The Wheaties brand is General Mills' oldest ready-to-eat cereal, introduced in 1924 by General Mills predecessor Washburn Crosby, and it benefited from years of significant advertising and associations with sports stars. In 1939 the cereal sponsored the first televised baseball game "to the estimated 500 owners of television sets in New York City," according a General Mills website.
But in the days before Super Bowl XXX, the Chicago Tribune reported that General Mills had developed "second thoughts" about airing this Wheaties ad in the big game, despite some fitting stars in NFL players Steve Young and Deion Sanders.
Super Bowl commercials averaged $1.1 million for 30 seconds that year, though the Tribune couldn't say whether it was the cost or something else troubling General Mills. The marketer had never bought an ad in the Super Bowl before. Nor were its rivals frequent Super Bowl marketers themselves, then or later, with Kellogg’s "Taste Corn Flakes" in 1992 an exception rather than the rule.
The General Mills ad ran in the game after all, plugging two new line extensions, Honey Frosted Wheaties and Crispy Wheaties 'n Raisin.
Kellogg’s would be back on the big-game ad roster in 2009 with “The Right Field” for Frosted Flakes.
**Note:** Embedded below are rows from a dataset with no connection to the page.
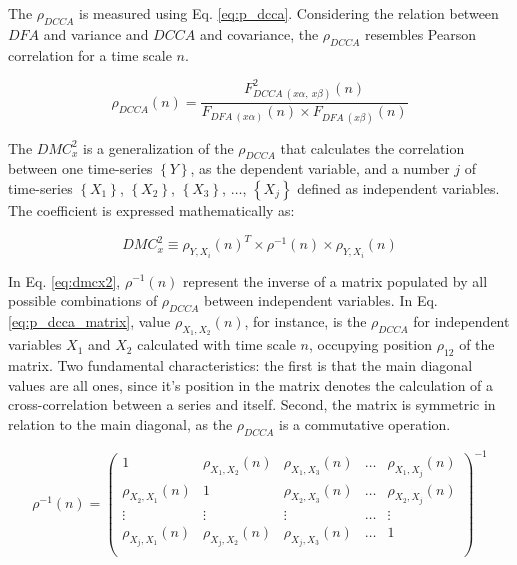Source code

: \documentclass[article]{jss}
\begin{document}
The $\rho_{DCCA}$ is measured using Eq. \ref{eq:p_dcca}. Considering the relation between $DFA$ and variance and $DCCA$ and covariance, the $\rho_{DCCA}$ resembles Pearson correlation for a time scale $n$.

\begin{equation}
  {\rho}_{DCCA}(n) = \frac{F_{DCCA~(x\alpha,~x\beta)}^{2}(n)}
  {F_{DFA~(x\alpha)}(n) \times F_{DFA~(x\beta)}(n)}
  \label{eq:p_dcca}
\end{equation}

The $DMC_x^2$ is a generalization of the $\rho_{DCCA}$ that calculates the correlation between one time-series $\left\lbrace Y \right\rbrace $, as the  dependent variable, and a number $j$ of time-series $\left\lbrace X_{1} \right\rbrace $, $\left\lbrace X_{2} \right\rbrace $, $\left\lbrace X_{3} \right\rbrace $, $\dots $, $\left\lbrace X_{j} \right\rbrace $ defined as independent variables. The coefficient is expressed mathematically as:

\begin{equation}
  {DMC}_{x}^{2}  \equiv \rho_{Y,X_{i}}(n)^{T} \times \rho^{-1}(n) \times \rho_{Y,X_{i}}(n)
  \label{eq:dmcx2}
\end{equation}

In Eq. \ref{eq:dmcx2}, $\rho^{-1}(n)$ represent the inverse of a matrix populated by all possible combinations of $\rho_{DCCA}$ between independent variables. In Eq. \ref{eq:p_dcca_matrix}, value $\rho_{X_{1},X_{2}}(n)$, for instance, is the $\rho_{DCCA}$ for independent variables $X_{1}$ and $X_{2}$ calculated with time scale $n$, occupying position $\rho_{1 2}$ of the matrix. Two fundamental characteristics: the first is that the main diagonal values are all ones, since it's position in the matrix denotes the calculation of a cross-correlation between a series and itself. Second, the matrix is symmetric in relation to the main diagonal, as the $\rho_{DCCA}$ is a commutative operation.

\begin{equation}
  \rho^{-1}(n) = \left(\begin{matrix}
    1                     & \rho_{X_{1},X_{2}}(n) & \rho_{X_{1},X_{3}}(n) & \dots & \rho_{X_{1},X_{j}}(n) \\
    \rho_{X_{2},X_{1}}(n) & 1                     & \rho_{X_{2},X_{3}}(n) & \dots & \rho_{X_{2},X_{j}}(n) \\
    \vdots                & \vdots                & \vdots                & \dots & \vdots                \\
    \rho_{X_{j},X_{1}}(n) & \rho_{X_{j},X_{2}}(n) & \rho_{X_{j},X_{3}}(n) & \dots & 1                     \\
  \end{matrix}\right)^{-1}
  \label{eq:p_dcca_matrix}
\end{equation}
\end{document}

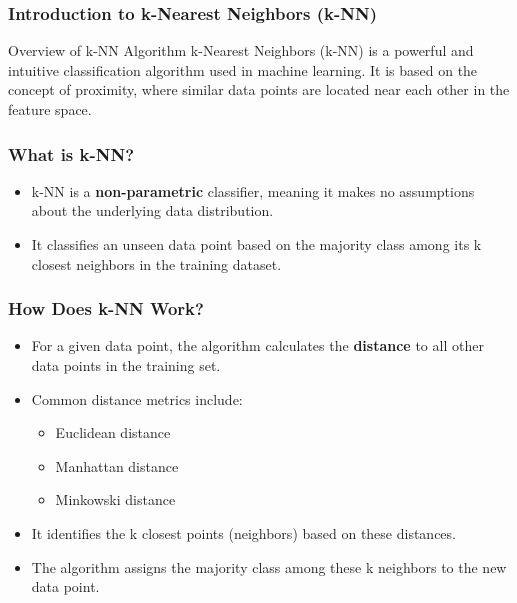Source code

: \documentclass[aspectratio=169]{beamer}
\begin{document}
\begin{frame}[fragile]
    \frametitle{Introduction to k-Nearest Neighbors (k-NN)}
    \begin{block}{Overview of k-NN Algorithm}
        k-Nearest Neighbors (k-NN) is a powerful and intuitive classification algorithm used in machine learning. It is based on the concept of proximity, where similar data points are located near each other in the feature space.
    \end{block}
\end{frame}

\begin{frame}[fragile]
    \frametitle{What is k-NN?}
    \begin{itemize}
        \item k-NN is a \textbf{non-parametric} classifier, meaning it makes no assumptions about the underlying data distribution.
        \item It classifies an unseen data point based on the majority class among its k closest neighbors in the training dataset.
    \end{itemize}
\end{frame}

\begin{frame}[fragile]
    \frametitle{How Does k-NN Work?}
    \begin{itemize}
        \item For a given data point, the algorithm calculates the \textbf{distance} to all other data points in the training set.
        \item Common distance metrics include:
        \begin{itemize}
            \item Euclidean distance
            \item Manhattan distance
            \item Minkowski distance
        \end{itemize}
        \item It identifies the k closest points (neighbors) based on these distances.
        \item The algorithm assigns the majority class among these k neighbors to the new data point.
    \end{itemize}
\end{frame}
\end{document}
General Mills didn’t return until its instant classic “Gracie” for Cheerios in 2014, by which point Super Bowl ads had nearly quadrupled in price to an average of $4.2 million.
Honey Frosted Wheaties and Crispy Wheaties 'n Raisin were discontinued in 2001.
Sanders appeared in a second Super Bowl commercial in 1996, squaring off against Wile E. Coyote for Pepsi.